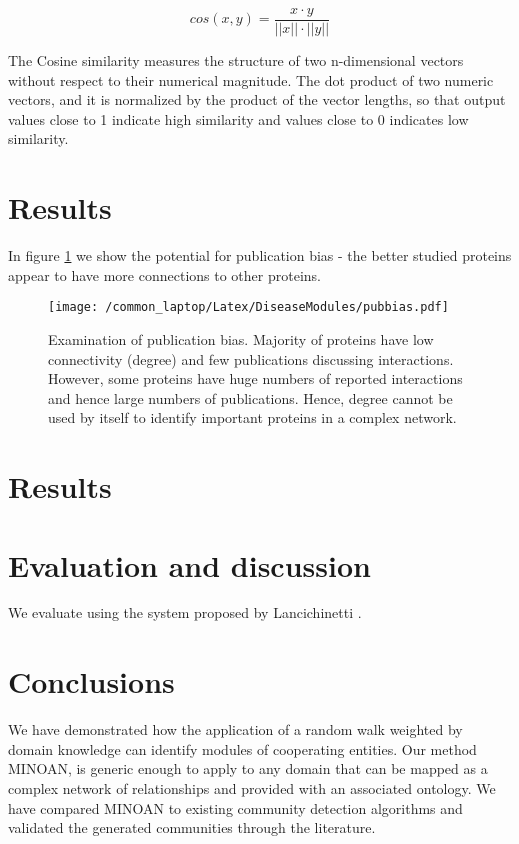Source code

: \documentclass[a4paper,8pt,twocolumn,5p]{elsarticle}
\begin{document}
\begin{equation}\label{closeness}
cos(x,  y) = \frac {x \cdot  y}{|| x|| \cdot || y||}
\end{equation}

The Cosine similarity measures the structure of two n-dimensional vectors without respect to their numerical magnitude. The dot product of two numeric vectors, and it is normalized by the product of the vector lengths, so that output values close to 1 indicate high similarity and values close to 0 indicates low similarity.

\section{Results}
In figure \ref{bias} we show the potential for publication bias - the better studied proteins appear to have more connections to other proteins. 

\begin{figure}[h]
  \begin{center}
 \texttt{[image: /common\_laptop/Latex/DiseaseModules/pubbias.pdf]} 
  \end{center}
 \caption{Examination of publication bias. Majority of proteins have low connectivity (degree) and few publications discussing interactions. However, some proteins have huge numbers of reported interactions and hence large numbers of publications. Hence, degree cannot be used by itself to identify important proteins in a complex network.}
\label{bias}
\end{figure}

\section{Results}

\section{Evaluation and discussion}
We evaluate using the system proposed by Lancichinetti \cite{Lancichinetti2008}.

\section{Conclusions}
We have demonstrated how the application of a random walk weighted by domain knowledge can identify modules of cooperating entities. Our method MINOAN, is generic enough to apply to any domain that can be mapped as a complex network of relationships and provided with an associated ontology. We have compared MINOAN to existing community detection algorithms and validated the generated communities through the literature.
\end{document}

--

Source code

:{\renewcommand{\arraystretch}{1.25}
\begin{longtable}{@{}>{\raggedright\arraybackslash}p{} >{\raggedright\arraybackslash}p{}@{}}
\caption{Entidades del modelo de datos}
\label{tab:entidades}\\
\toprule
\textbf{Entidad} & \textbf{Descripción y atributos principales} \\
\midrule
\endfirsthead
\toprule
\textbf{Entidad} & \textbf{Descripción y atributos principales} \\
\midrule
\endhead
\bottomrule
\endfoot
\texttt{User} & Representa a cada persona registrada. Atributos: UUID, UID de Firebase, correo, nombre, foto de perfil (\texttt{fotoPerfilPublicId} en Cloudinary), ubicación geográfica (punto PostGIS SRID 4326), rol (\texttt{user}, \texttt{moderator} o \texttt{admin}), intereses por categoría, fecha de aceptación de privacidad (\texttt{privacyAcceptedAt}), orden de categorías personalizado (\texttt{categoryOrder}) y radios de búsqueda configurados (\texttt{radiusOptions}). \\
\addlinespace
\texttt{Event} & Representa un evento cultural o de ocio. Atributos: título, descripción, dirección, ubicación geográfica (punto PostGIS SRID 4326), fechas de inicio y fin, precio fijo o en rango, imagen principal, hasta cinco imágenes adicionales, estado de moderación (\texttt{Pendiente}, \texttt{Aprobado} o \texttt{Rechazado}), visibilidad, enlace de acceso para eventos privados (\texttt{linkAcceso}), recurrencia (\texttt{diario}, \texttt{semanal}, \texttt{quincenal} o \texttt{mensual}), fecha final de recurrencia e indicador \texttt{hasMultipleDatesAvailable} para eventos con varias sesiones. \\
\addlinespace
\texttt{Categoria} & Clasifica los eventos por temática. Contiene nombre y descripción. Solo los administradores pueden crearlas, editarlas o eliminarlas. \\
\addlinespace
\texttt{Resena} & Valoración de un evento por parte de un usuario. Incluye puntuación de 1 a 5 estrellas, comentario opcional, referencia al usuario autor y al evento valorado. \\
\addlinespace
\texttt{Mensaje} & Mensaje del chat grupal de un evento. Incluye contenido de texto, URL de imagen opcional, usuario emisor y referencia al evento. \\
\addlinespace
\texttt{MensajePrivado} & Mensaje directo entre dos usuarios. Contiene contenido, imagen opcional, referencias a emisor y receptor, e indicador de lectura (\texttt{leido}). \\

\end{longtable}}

• Activity
Would you please copy all lines in the data that contain the word "figure"?

• Written response
In figure \ref{bias} we show the potential for publication bias - the better studied proteins appear to have more connections to other proteins. 
\begin{figure}[h]
\end{figure}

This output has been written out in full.